*WHAT TO WORK ON*: One number should be the full reply: how many lines of the material below contain "root".
--------------------------------------------------
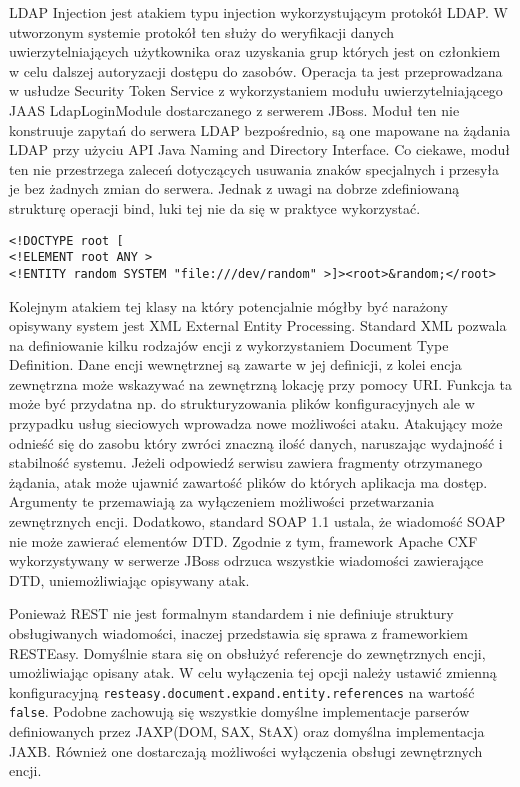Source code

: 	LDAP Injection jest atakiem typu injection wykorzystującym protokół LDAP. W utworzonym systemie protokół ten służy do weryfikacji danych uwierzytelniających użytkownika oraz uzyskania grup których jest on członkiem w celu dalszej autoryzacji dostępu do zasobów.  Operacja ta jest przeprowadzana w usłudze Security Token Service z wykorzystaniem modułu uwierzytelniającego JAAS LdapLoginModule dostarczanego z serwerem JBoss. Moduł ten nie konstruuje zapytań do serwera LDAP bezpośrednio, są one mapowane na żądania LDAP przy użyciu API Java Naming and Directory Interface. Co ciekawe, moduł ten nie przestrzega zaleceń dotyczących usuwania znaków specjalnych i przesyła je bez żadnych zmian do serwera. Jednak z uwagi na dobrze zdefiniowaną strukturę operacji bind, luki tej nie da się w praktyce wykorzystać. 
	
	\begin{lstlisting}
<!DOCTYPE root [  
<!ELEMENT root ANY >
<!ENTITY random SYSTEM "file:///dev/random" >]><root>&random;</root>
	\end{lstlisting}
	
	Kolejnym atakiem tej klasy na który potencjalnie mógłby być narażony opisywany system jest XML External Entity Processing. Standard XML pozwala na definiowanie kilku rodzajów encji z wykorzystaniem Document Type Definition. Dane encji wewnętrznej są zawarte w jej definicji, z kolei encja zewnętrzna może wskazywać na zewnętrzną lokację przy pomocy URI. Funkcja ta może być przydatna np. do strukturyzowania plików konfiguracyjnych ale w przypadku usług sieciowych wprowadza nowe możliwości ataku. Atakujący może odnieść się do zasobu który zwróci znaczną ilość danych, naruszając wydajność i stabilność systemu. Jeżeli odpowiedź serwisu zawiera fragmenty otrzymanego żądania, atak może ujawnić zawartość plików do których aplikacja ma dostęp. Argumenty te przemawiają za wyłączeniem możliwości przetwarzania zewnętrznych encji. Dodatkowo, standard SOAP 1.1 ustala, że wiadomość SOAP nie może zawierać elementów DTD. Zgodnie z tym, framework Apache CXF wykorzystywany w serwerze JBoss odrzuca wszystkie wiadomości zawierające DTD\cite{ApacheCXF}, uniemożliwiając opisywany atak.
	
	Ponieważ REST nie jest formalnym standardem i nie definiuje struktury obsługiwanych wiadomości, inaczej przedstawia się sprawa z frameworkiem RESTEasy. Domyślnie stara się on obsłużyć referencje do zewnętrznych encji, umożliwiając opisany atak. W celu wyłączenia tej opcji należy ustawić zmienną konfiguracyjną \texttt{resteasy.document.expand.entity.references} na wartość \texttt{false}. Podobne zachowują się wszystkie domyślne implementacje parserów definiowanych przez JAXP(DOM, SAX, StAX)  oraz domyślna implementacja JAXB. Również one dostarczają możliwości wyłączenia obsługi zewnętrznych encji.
--------------------------------------------------
*SOLVED EXERCISE*: 3